It's all good, I heard it said once on this forum, I don't know if I can believe it or not, but from what I understand "It's your car, do as you want".

You need to measure that track again though, I just did mine and the track (center to center of the wheels) was about 54 inches.

Hey, get some clip under it and see if it work for you.

Brian
12-08-2009 09:37 PM
396Wheelstand I did not mean to start a war just looking for info guys,BTW my center to center on my american which has mags measures 61-62 inches so gutting the front and fitting a Nova sub shouldnt be much wider, as far as clumbsy I just dont understand what that means, I do know from personal experience that having a water pump, fuel pump, generator or worse yet volt reg die on an obsolete car is a plan for a lot of time and or money spent particularly when you are in timbuctoo. I just prefer never to have those experiences again, and I have had plenty of them in my younger years. Regarding the original subframe issue, I once read somewhere in these posts that the Rambler used single sheet metal with a structural integrated design for its unibody frame. Chrysler corp used triple sheetmetal in its unibody design during the same time period, and speaking from experience if you have to do any cutting or altering you had better be prepared to buttress or strengthen your alterations as they are considerably weakened when altered. This is originally what started me thinking about a nova sub, that could be lengthened to the rear to tie in the spring perches. Cheers
12-08-2009 08:41 PM
MARTINSR
Quote:
Originally Posted by stimpy
man that"s narrow! whats the width of them cars ???

The track center to center on wheels is about 54 inches. I am exaggerating that they would hit each other, but they are HUGE, CLUMBSY front ends and one of these little cars is no place for one. The Camaro track is something like 61 inches. So that is about seven inches narrower, have you ever looked at how much room there is from the exhaust or head on a camaro to the upper control arm? Not much, bring it in three and a half inches and it is hitting it!



It is just WAY too big, too clumbsy that is all there is to it.

Brian
12-08-2009 08:27 PM
MARTINSR Honestly, I think that is thought about and worried about WAY too much. I have heard that from people about running SBC motors. Tell me, are you going to rebuild the motor (or the suspension) on the side of the highway or something? I build things so I can drive them anywhere without a problem. Outside of my 68 Camaro my first wife had when I met her, I have never owned a sbc powered anything. I have had a Chevy 235 six powered truck numeruous Buick powered cars from 300-350-364-401 and 455 motors. I have driven all over the western states in them. Towing trailers up to Oregon, with a 40 year old Buick! I have driven thru 29 states with my Windstar Ford van. I have never had the need to rebuild the motor or transmission out on the highway.

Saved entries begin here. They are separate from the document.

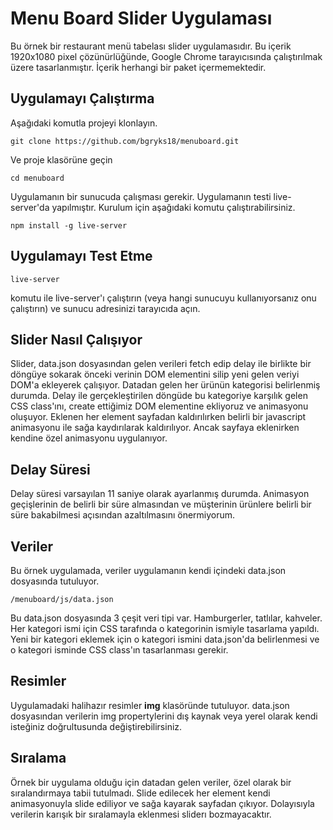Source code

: # Menu Board Slider Uygulaması
Bu örnek bir restaurant menü tabelası slider uygulamasıdır.
Bu içerik 1920x1080 pixel çözünürlüğünde, Google Chrome tarayıcısında çalıştırılmak üzere tasarlanmıştır.
İçerik herhangi bir paket içermemektedir.


## Uygulamayı Çalıştırma

Aşağıdaki komutla projeyi klonlayın.

    git clone https://github.com/bgryks18/menuboard.git
Ve proje klasörüne geçin

    cd menuboard

Uygulamanın bir sunucuda çalışması gerekir.
Uygulamanın testi live-server'da yapılmıştır. 
Kurulum için aşağıdaki komutu çalıştırabilirsiniz.

    npm install -g live-server


## Uygulamayı Test Etme

    live-server
  komutu ile live-server'ı çalıştırın (veya hangi sunucuyu kullanıyorsanız onu çalıştırın) ve sunucu adresinizi tarayıcıda açın.
  
## Slider Nasıl Çalışıyor
  Slider, data.json dosyasından gelen verileri fetch edip delay ile birlikte bir döngüye sokarak önceki verinin DOM elementini silip yeni gelen veriyi DOM'a ekleyerek çalışıyor. 
Datadan gelen her ürünün kategorisi belirlenmiş durumda. Delay ile gerçekleştirilen döngüde bu kategoriye karşılık gelen CSS class'ını, create ettiğimiz DOM elementine ekliyoruz ve animasyonu oluşuyor.
Eklenen her element sayfadan kaldırılırken belirli bir javascript animasyonu ile sağa kaydırılarak kaldırılıyor.
Ancak sayfaya eklenirken kendine özel animasyonu uygulanıyor.

## Delay Süresi
Delay süresi varsayılan 11 saniye olarak ayarlanmış durumda. Animasyon geçişlerinin de belirli bir süre almasından ve müşterinin ürünlere belirli bir süre bakabilmesi açısından azaltılmasını önermiyorum.

## Veriler

Bu örnek uygulamada, veriler uygulamanın kendi içindeki data.json dosyasında tutuluyor.

    /menuboard/js/data.json
  Bu data.json dosyasında 3 çeşit veri tipi var. Hamburgerler, tatlılar, kahveler. 
  Her kategori ismi için CSS tarafında o kategorinin ismiyle tasarlama yapıldı.
  Yeni bir kategori eklemek için o kategori ismini data.json'da belirlenmesi ve o kategori isminde CSS class'ın tasarlanması gerekir.
   

## Resimler

Uygulamadaki halihazır resimler **img** klasöründe tutuluyor.
data.json dosyasından verilerin img propertylerini dış kaynak veya yerel olarak kendi isteğiniz doğrultusunda değiştirebilirsiniz.

## Sıralama

Örnek bir uygulama olduğu için datadan gelen veriler, özel olarak bir sıralandırmaya tabii tutulmadı.
Slide edilecek her element kendi animasyonuyla slide ediliyor ve sağa kayarak sayfadan çıkıyor. Dolayısıyla verilerin karışık bir sıralamayla eklenmesi sliderı bozmayacaktır.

I think it that is a way over used cop out and honestly all it does is create more WORK when building the car, it does NOTHING else but provide a warm gooey feeling for the owner.

Brian
12-08-2009 11:42 AM
poncho62
Quote:
Originally Posted by 396Wheelstand
This is what I have been thinking about. Use what you have and build it. By using common components available everywhere you can keep your machine on the road and repair anything anywhere. I have thought about the originality issue and find that it is too impractical to drive a 50 year old stock car very far from your base of operations (home for most of us), however using what you are planning on to build your car, you can get anything you need to repair that thing in most any city in the US. Thanks for the input.
That's true, but it still has to fit and work well.
12-08-2009 11:39 AM
396Wheelstand This is what I have been thinking about. Use what you have and build it. By using common components available everywhere you can keep your machine on the road and repair anything anywhere. I have thought about the originality issue and find that it is too impractical to drive a 50 year old stock car very far from your base of operations (home for most of us), however using what you are planning on to build your car, you can get anything you need to repair that thing in most any city in the US. Thanks for the input.
12-07-2009 01:36 PM
stimpy
Quote:
Originally Posted by MARTINSR
The control arms brought together enough to keep the wheels under the fenders will just about be hitting each other! The front in is WAY to wide, WAY too wide.

Brian
man that"s narrow! whats the width of them cars ???
12-06-2009 09:12 PM
elliott
Quote:
Originally Posted by 396Wheelstand
I thought of removing everything from the firewall forward and making my own inner fenderwells, then I could use a front clip from a later Nova/camaro and build around it I would graft the front subframe into the rockers and maybe add a rear stub to connect the rear suspension to. I was able to get a close up view of Gary Meadors Nash at a goodguys meet a few years back and the whole frame from an s10 that he did was nice however it requires cutting the floor for clearance in both the front foot area and the rear kickup. The wheelbase of the short wheelbase S10 is within 1/2 inch of the Ramblers which is what originally attracted me to this, however considering the adapting of the steering and gas tank etc. I think I would be better off either building my own frame or putting a sub under it. I was just wanting to know if anyone had done this before. I initially will use a small block around 300 horses and then later put a big block in it, I am not afraid of cutting and fabricating as I have the shop and have done a lot of this type of work in the past. I think the biggest problem I am going to run into is going to be the steering and pedals in any type of swap. I had considered using a nailhead or SBF because of their smaller footprint into the engine compartment, but nailhead prices have gone crazy and I dont have anything for the SBF motors so Iwould have to spend time and $'s to get that accomplished too which brings me back to square #1. Thanks for the replys
I got a 2 door Blazer for next to nothing that will be going under my '59 American, they are the ones with the 100.5" wheelbase. I'm going to try to keep floor mount pedals and keep it a manual transmission. I will be using a 1996 Land Rover 4.0L that I got for free, which is a direct relative of the old Buick and Oldsmobile 215 aluminum V8s, I will be keeping the fuel injection. I plan on running a S10 T5 since they are dirt cheap and easily adaptable.

I figured that I need to make new floors anyway since mine are gone, why not just go for it. I can rebuild the entire S10 front suspension for what a set of trunnions for the Rambler would cost. It will also be easier to airbag, since I want it to lay on the ground.

I'm not going for power, just a nice custom cruiser that I wouldn't be afraid to drive anywhere.
12-06-2009 08:11 PM
396Wheelstand That is a great idea I think its time to go to the junkyard with a tape measure and rethink this whole thing. I will take some etailed dims of the body and start from there. Sectioning a frame down the middle may open a lot of possibilitys Thanks
12-06-2009 12:00 AM
MARTINSR The control arms brought together enough to keep the wheels under the fenders will just about be hitting each other! The front in is WAY to wide, WAY too wide.

Brian
12-05-2009 08:33 PM
stimpy couldn't you take a f body sub frame and remove some out of the center to make it fit ??( you would have to rework the steering with a rack or cut the centerlink ), but we often cut the crossmember out and replace it with tubing and plate to make hi cap pans fit .and they hold up to pounding when we wheelstand the cars.